IT IS worrying that the government has not yet been able to compensate the families of the victims of the Chawkbazar fire that killed 70 people in Old Town of Dhaka on February 20, 2019. Family members of the victims, at a commemorative programme on Saturday marking the second anniversary of the tragic event, lamented that the government was yet to fulfil its promise to compensate and rehabilitate them and that they felt abandoned. After the disaster, which turned to be massive because of a chemical storeroom housed illegally at a residential building, the government promised to compensate the victim families and provide government jobs to their dependents, but have so far only provided a meagre sum for the burial or cremation of the deceased. The government has not also distributed, family members claim, Tk 30 crore, donated by a number of private banks to the prime minister’s Relief and Welfare Fund for the fire victims. What is also worrying is that the government, despite repeated promises, has failed to relocate chemical factories and storehouses from the densely-populated Old Town of Dhaka. Old Town residents have been demanding the relocation since the fire incident at Nimtali chemical warehouse on June 2, 2010, which killed 123 people.
About 15,000 chemical depots, keeping to a Transparency International Bangladesh study, are reported to be still in operation in the residential areas of Old Town of Dhaka. The government response to the situation appears to have been limited to occasional, and largely ineffective, eviction drives and promises of relocation. A lack of political will and wide-scale corruption in making delinquent traders adhere to safety rules resulted, as the study says, in a number of fires, including the two at Nimtali and Chawkbazar, in the past. The TIB study, published in September 2020, observes that chemical businesses are still in operation in the area because of the government’s failure to live up to its promises. The study also gives a 10-point recommendation including proper compensation to victim families of the Nimtali and Chawkbazar disasters, an early relocation of hazardous depots and the formation of a national chemical safety committee to stop the recurrence of accidents. Immediately after the devastating Nimtali fire, the government proposed to build a chemical village in Keraniganj for the relocation of chemical stores from the residential areas in Old Town of Dhaka, but it has not been able to do that. Another plan to build a temporary and safe chemical warehouse project in the city’s Shyampur area has also not materialised.

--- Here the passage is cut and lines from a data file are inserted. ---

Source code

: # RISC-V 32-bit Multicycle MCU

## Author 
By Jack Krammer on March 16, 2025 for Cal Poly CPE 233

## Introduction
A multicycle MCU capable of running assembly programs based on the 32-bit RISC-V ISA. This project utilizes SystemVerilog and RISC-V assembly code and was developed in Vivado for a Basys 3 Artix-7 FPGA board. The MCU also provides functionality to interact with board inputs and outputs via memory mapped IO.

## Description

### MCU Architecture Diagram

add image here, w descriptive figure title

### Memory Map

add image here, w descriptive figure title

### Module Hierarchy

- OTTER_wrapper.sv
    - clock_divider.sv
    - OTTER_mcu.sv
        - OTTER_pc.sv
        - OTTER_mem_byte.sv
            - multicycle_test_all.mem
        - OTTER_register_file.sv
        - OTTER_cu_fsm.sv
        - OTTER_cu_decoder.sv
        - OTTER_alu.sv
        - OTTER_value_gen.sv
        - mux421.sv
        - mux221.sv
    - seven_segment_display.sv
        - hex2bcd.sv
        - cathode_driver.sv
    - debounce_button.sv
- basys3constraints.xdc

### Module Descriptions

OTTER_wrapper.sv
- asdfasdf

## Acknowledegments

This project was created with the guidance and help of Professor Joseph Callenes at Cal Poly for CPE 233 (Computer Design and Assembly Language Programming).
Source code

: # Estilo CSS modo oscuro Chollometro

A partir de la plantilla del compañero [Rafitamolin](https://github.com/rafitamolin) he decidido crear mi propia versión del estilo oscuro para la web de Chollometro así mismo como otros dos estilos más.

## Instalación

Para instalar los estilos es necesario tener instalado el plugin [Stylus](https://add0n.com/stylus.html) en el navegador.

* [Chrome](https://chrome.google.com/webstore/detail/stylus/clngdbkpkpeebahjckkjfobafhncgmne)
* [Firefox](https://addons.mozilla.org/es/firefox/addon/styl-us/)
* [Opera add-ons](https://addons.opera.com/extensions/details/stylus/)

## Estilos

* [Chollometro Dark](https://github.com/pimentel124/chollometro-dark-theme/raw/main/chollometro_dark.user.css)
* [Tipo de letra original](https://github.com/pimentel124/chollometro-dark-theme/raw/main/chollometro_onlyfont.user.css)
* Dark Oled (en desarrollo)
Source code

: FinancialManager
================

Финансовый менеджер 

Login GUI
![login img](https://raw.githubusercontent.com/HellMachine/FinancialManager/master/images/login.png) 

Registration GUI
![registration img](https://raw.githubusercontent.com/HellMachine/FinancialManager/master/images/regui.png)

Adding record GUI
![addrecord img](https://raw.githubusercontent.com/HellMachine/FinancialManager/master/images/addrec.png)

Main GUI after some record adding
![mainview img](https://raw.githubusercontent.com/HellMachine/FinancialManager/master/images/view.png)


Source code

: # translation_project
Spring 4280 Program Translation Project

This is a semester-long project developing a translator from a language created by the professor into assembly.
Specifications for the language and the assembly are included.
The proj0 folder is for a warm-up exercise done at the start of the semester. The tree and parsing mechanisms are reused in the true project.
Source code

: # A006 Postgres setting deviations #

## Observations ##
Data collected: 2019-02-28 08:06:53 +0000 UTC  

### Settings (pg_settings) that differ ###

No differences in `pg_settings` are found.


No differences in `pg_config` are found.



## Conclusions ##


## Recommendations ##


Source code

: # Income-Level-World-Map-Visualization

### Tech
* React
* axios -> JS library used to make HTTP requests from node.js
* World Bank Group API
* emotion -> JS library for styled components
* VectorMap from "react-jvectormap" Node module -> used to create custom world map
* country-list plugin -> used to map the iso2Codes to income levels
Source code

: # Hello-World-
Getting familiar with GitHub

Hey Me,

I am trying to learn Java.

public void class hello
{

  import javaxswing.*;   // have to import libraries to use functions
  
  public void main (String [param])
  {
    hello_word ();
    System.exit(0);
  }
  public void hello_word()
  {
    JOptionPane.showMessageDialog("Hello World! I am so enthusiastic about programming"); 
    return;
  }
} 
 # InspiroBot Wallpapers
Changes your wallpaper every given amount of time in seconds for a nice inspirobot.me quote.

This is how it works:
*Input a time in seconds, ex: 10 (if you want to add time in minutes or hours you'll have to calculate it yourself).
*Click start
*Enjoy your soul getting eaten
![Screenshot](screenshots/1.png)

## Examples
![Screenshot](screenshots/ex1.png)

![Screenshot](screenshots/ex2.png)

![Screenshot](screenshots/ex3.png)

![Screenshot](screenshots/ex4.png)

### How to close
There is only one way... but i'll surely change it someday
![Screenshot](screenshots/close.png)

A complete relocation of the chemical warehouses is what is needed to ensure the safety of the people living in panic in Old Town as they are exposed to, what experts have termed, ‘chemical bombs’ that can detonate any time. The government, in such a situation, must keep its promises and compensate the families of the victims immediately and adequately. The government must also relocate the hazardous chemical industry from Old Town of Dhaka at the earliest. Episodic drives and unimplemented initiatives will not bring about any change and will not ensure the safety of the residents of the area.